■ **Your instructions**
Please find all lines containing "wiki" in the listing below and copy them.

■ **Data to examine**
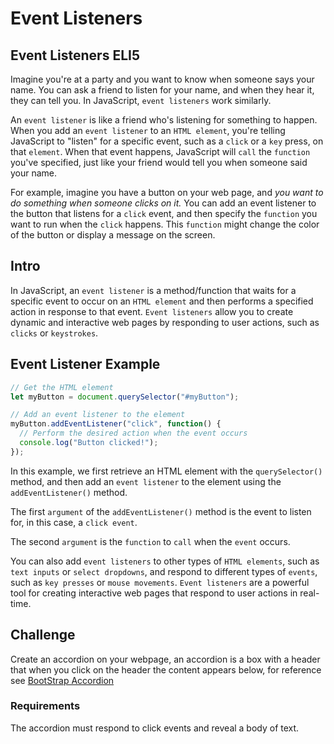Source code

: # Event Listeners

## Event Listeners ELI5

Imagine you're at a party and you want to know when someone says your name. You can ask a friend to listen for your name, and when they hear it, they can tell you. In JavaScript, `event listeners` work similarly.

An `event listener` is like a friend who's listening for something to happen. When you add an `event listener` to an `HTML element`, you're telling JavaScript to "listen" for a specific event, such as a `click` or a `key` press, on that `element`. When that event happens, JavaScript will `call` the `function` you've specified, just like your friend would tell you when someone said your name.

For example, imagine you have a button on your web page, and *you want to do something when someone clicks on it.* You can add an event listener to the button that listens for a `click` event, and then specify the `function` you want to run when the `click` happens. This `function` might change the color of the button or display a message on the screen.

## Intro

In JavaScript, an `event listener` is a method/function that waits for a specific event to occur on an `HTML element` and then performs a specified action in response to that event. `Event listeners` allow you to create dynamic and interactive web pages by responding to user actions, such as `clicks` or `keystrokes`.

## Event Listener Example

```js
// Get the HTML element
let myButton = document.querySelector("#myButton");

// Add an event listener to the element
myButton.addEventListener("click", function() {
  // Perform the desired action when the event occurs
  console.log("Button clicked!");
});

```

In this example, we first retrieve an HTML element with the `querySelector()` method, and then add an `event listener` to the element using the `addEventListener()` method.

The first `argument` of the `addEventListener()` method is the event to listen for, in this case, a `click event`.

The second `argument` is the `function` to `call` when the `event` occurs.

You can also add `event listeners` to other types of `HTML elements`, such as `text inputs` or `select dropdowns`, and respond to different types of `events`, such as `key presses` or `mouse movements`. `Event listeners` are a powerful tool for creating interactive web pages that respond to user actions in real-time.

## Challenge

Create an accordion on your webpage, an accordion is a box with a header that when you click on the header the content appears below, for reference see [BootStrap Accordion](https://getbootstrap.com/docs/5.0/components/accordion/)

### Requirements

The accordion must respond to click events and reveal a body of text.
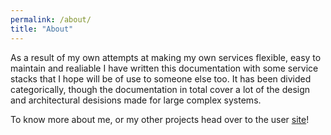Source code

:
 ```yaml
---
permalink: /about/
title: "About"
---
```


As a result of my own attempts at making my own services flexible, easy to maintain and realiable I have written this documentation with some service stacks that I hope will be of use to someone else too. It has been divided categorically, though the documentation in total cover a lot of the design and architectural desisions made for large complex systems.

To know more about me, or my other projects head over to the user [site](/)!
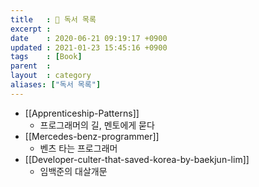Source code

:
 ```yaml
---
title   : 📖 독서 목록
excerpt : 
date    : 2020-06-21 09:19:17 +0900
updated : 2021-01-23 15:45:16 +0900
tags    : [Book]
parent  : 
layout  : category
aliases: ["독서 목록"]
---
```


- [[Apprenticeship-Patterns]] 
  - 프로그래머의 길, 멘토에게 묻다
- [[Mercedes-benz-programmer]]
  - 벤츠 타는 프로그래머
- [[Developer-culter-that-saved-korea-by-baekjun-lim]]
  - 임백준의 대살개문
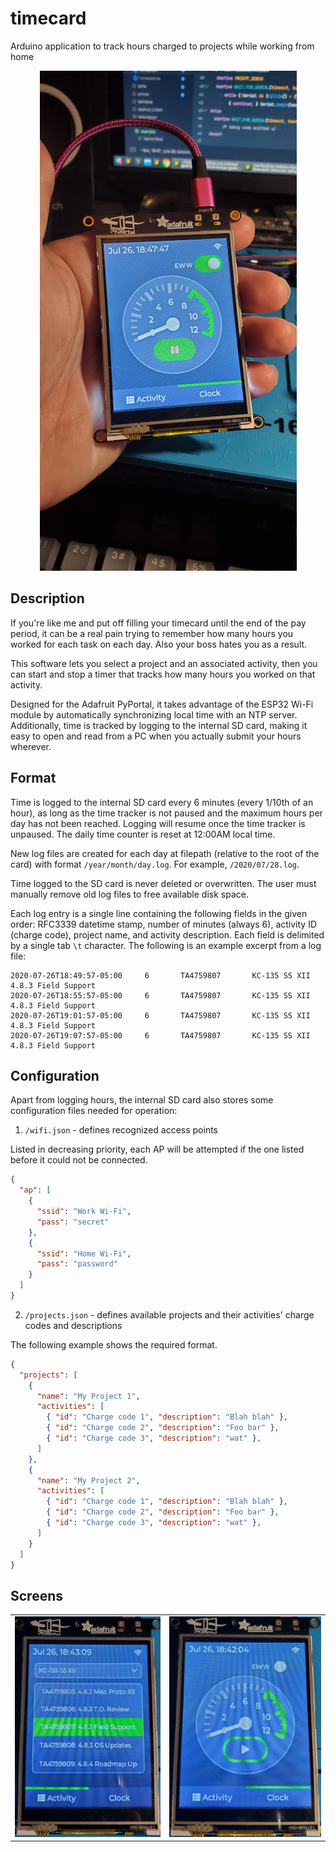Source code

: 
# timecard
Arduino application to track hours charged to projects while working from home

<p align="center">
  <img src="extras/images/holding.png" />
</p>

## Description

If you're like me and put off filling your timecard until the end of the pay period, it can be a real pain trying to remember how many hours you worked for each task on each day. Also your boss hates you as a result.

This software lets you select a project and an associated activity, then you can start and stop a timer that tracks how many hours you worked on that activity.

Designed for the Adafruit PyPortal, it takes advantage of the ESP32 Wi-Fi module by automatically synchronizing local time with an NTP server. Additionally, time is tracked by logging to the internal SD card, making it easy to open and read from a PC when you actually submit your hours wherever.

## Format

Time is logged to the internal SD card every 6 minutes (every 1/10th of an hour), as long as the time tracker is not paused and the maximum hours per day has not been reached. Logging will resume once the time tracker is unpaused. The daily time counter is reset at 12:00AM local time. 

New log files are created for each day at filepath (relative to the root of the card) with format `/year/month/day.log`. For example, `/2020/07/28.log`.

Time logged to the SD card is never deleted or overwritten. The user must manually remove old log files to free available disk space.

Each log entry is a single line containing the following fields in the given order: RFC3339 datetime stamp, number of minutes (always 6), activity ID (charge code), project name, and activity description. Each field is delimited by a single tab `\t` character. The following is an example excerpt from a log file:

```
2020-07-26T18:49:57-05:00     6       TA4759807       KC-135 SS XII       4.8.3 Field Support
2020-07-26T18:55:57-05:00     6       TA4759807       KC-135 SS XII       4.8.3 Field Support
2020-07-26T19:01:57-05:00     6       TA4759807       KC-135 SS XII       4.8.3 Field Support
2020-07-26T19:07:57-05:00     6       TA4759807       KC-135 SS XII       4.8.3 Field Support
```

## Configuration

Apart from logging hours, the internal SD card also stores some configuration files needed for operation:

1. `/wifi.json` - defines recognized access points

Listed in decreasing priority, each AP will be attempted if the one listed before it could not be connected.

```json
{
  "ap": [
    {
      "ssid": "Work Wi-Fi",
      "pass": "secret"
    },
    {
      "ssid": "Home Wi-Fi",
      "pass": "password"
    }
  ]
}
```

2. `/projects.json` - defines available projects and their activities' charge codes and descriptions

The following example shows the required format.

```json
{
  "projects": [
    {
      "name": "My Project 1",
      "activities": [
        { "id": "Charge code 1", "description": "Blah blah" },
        { "id": "Charge code 2", "description": "Foo bar" },
        { "id": "Charge code 3", "description": "wat" },
      ]
    },
    {
      "name": "My Project 2",
      "activities": [
        { "id": "Charge code 1", "description": "Blah blah" },
        { "id": "Charge code 2", "description": "Foo bar" },
        { "id": "Charge code 3", "description": "wat" },
      ]
    }
  ]
}
```

## Screens

<p align="center">
  <table>
    <tr>
      <td><img src="extras/images/activity.png" /></td>
      <td><img src="extras/images/clock.png" /></td>
    </tr>
  </table>
</p>
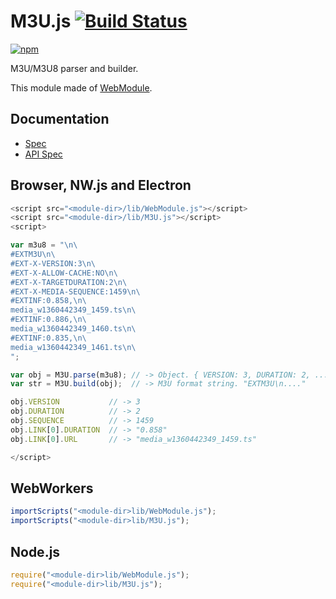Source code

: # M3U.js [![Build Status](https://travis-ci.org/uupaa/M3U.js.svg)](https://travis-ci.org/uupaa/M3U.js)

[![npm](https://nodei.co/npm/uupaa.m3u.js.svg?downloads=true&stars=true)](https://nodei.co/npm/uupaa.m3u.js/)

M3U/M3U8 parser and builder.

This module made of [WebModule](https://github.com/uupaa/WebModule).

## Documentation
- [Spec](https://github.com/uupaa/M3U.js/wiki/)
- [API Spec](https://github.com/uupaa/M3U.js/wiki/M3U)

## Browser, NW.js and Electron

```js
<script src="<module-dir>/lib/WebModule.js"></script>
<script src="<module-dir>/lib/M3U.js"></script>
<script>

var m3u8 = "\n\
#EXTM3U\n\
#EXT-X-VERSION:3\n\
#EXT-X-ALLOW-CACHE:NO\n\
#EXT-X-TARGETDURATION:2\n\
#EXT-X-MEDIA-SEQUENCE:1459\n\
#EXTINF:0.858,\n\
media_w1360442349_1459.ts\n\
#EXTINF:0.886,\n\
media_w1360442349_1460.ts\n\
#EXTINF:0.835,\n\
media_w1360442349_1461.ts\n\
";

var obj = M3U.parse(m3u8); // -> Object. { VERSION: 3, DURATION: 2, ... }
var str = M3U.build(obj);  // -> M3U format string. "EXTM3U\n...."

obj.VERSION           // -> 3
obj.DURATION          // -> 2
obj.SEQUENCE          // -> 1459
obj.LINK[0].DURATION  // -> "0.858"
obj.LINK[0].URL       // -> "media_w1360442349_1459.ts"

</script>
```

## WebWorkers

```js
importScripts("<module-dir>lib/WebModule.js");
importScripts("<module-dir>lib/M3U.js");

```

## Node.js

```js
require("<module-dir>lib/WebModule.js");
require("<module-dir>lib/M3U.js");

```

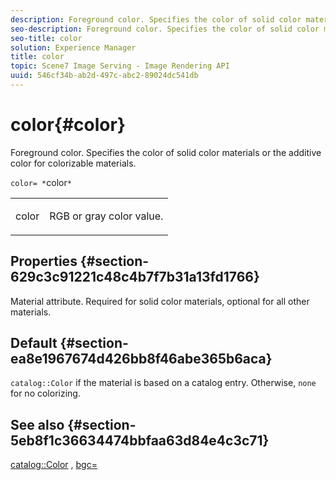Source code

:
 ```yaml
---
description: Foreground color. Specifies the color of solid color materials or the additive color for colorizable materials.
seo-description: Foreground color. Specifies the color of solid color materials or the additive color for colorizable materials.
seo-title: color
solution: Experience Manager
title: color
topic: Scene7 Image Serving - Image Rendering API
uuid: 546cf34b-ab2d-497c-abc2-89024dc541db
---
```


# color{#color}

Foreground color. Specifies the color of solid color materials or the additive color for colorizable materials.

 `color= *`color`*`

<table id="simpletable_C5AF9074CCA64EA5921772DF3F7E0F55"> 
 <tr class="strow"> 
  <td class="stentry"> <p><span class="varname"> color</span> </p> </td> 
  <td class="stentry"> <p>RGB or gray color value. </p></td> 
 </tr> 
</table>

## Properties {#section-629c3c91221c48c4b7f7b31a13fd1766}

Material attribute. Required for solid color materials, optional for all other materials.

## Default {#section-ea8e1967674d426bb8f46abe365b6aca}

`catalog::Color` if the material is based on a catalog entry. Otherwise, `none` for no colorizing.

## See also {#section-5eb8f1c36634474bbfaa63d84e4c3c71}

[catalog::Color](../../../../../ir-api/material-cat/image-rendering-api-ref/c-ir-material-catalog/c-ir-material-data-reference/r-ir-cat-color.md#reference-7639487fe0ac48beb9e8afa4dc845552) , [bgc=](../../../../../ir-api/http-protocol/image-rendering-api-ref/c-ir-http-protocol-ref/c-ir-http-protocol-command-reference/r-ir-bgc.md#reference-3f5c78cea01c4a85aa582076d23aebb0) 

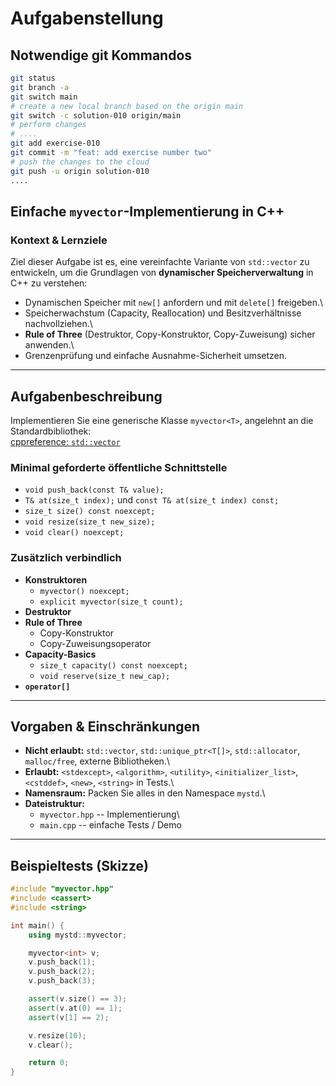 # Aufgabenstellung

## Notwendige git Kommandos

```sh
git status
git branch -a
git switch main
# create a new local branch based on the origin main
git switch -c solution-010 origin/main
# perform changes
# ....
git add exercise-010
git commit -m "feat: add exercise number two"
# push the changes to the cloud
git push -u origin solution-010
....
```


## Einfache `myvector`-Implementierung in C++

### Kontext & Lernziele

Ziel dieser Aufgabe ist es, eine vereinfachte Variante von `std::vector`
zu entwickeln, um die Grundlagen von **dynamischer Speicherverwaltung**
in C++ zu verstehen:

-   Dynamischen Speicher mit `new[]` anfordern und mit `delete[]`
    freigeben.\
-   Speicherwachstum (Capacity, Reallocation) und Besitzverhältnisse
    nachvollziehen.\
-   **Rule of Three** (Destruktor, Copy-Konstruktor, Copy-Zuweisung)
    sicher anwenden.\
-   Grenzenprüfung und einfache Ausnahme-Sicherheit umsetzen.

------------------------------------------------------------------------

## Aufgabenbeschreibung

Implementieren Sie eine generische Klasse `myvector<T>`, angelehnt an
die Standardbibliothek:\
[cppreference:
`std::vector`](https://en.cppreference.com/w/cpp/container/vector)

### Minimal geforderte öffentliche Schnittstelle

-   `void push_back(const T& value);`
-   `T& at(size_t index);` und `const T& at(size_t index) const;`
-   `size_t size() const noexcept;`
-   `void resize(size_t new_size);`
-   `void clear() noexcept;`

### Zusätzlich **verbindlich**

-   **Konstruktoren**
    -   `myvector() noexcept;`
    -   `explicit myvector(size_t count);`
-   **Destruktor**
-   **Rule of Three**
    -   Copy-Konstruktor
    -   Copy-Zuweisungsoperator
-   **Capacity-Basics**
    -   `size_t capacity() const noexcept;`
    -   `void reserve(size_t new_cap);`
-   **`operator[]`**

------------------------------------------------------------------------

## Vorgaben & Einschränkungen

-   **Nicht erlaubt:** `std::vector`, `std::unique_ptr<T[]>`,
    `std::allocator`, `malloc/free`, externe Bibliotheken.\
-   **Erlaubt:** `<stdexcept>`, `<algorithm>`, `<utility>`,
    `<initializer_list>`, `<cstddef>`, `<new>`, `<string>` in Tests.\
-   **Namensraum:** Packen Sie alles in den Namespace `mystd`.\
-   **Dateistruktur:**
    -   `myvector.hpp` -- Implementierung\
    -   `main.cpp` -- einfache Tests / Demo

------------------------------------------------------------------------

## Beispieltests (Skizze)

``` cpp
#include "myvector.hpp"
#include <cassert>
#include <string>

int main() {
    using mystd::myvector;

    myvector<int> v;
    v.push_back(1);
    v.push_back(2);
    v.push_back(3);

    assert(v.size() == 3);
    assert(v.at(0) == 1);
    assert(v[1] == 2);

    v.resize(10);
    v.clear();

    return 0;
}
```
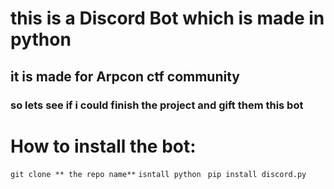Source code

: # this is a Discord Bot which is made in python
## it is made for Arpcon ctf community 
### so lets see if i could finish the project and gift them this bot
# How to install the bot:
``` git clone ** the repo name** ```
``` isntall python ```
``` pip install discord.py```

■ **Solution for this problem**
- [Spec](https://github.com/uupaa/M3U.js/wiki/)
- [API Spec](https://github.com/uupaa/M3U.js/wiki/M3U)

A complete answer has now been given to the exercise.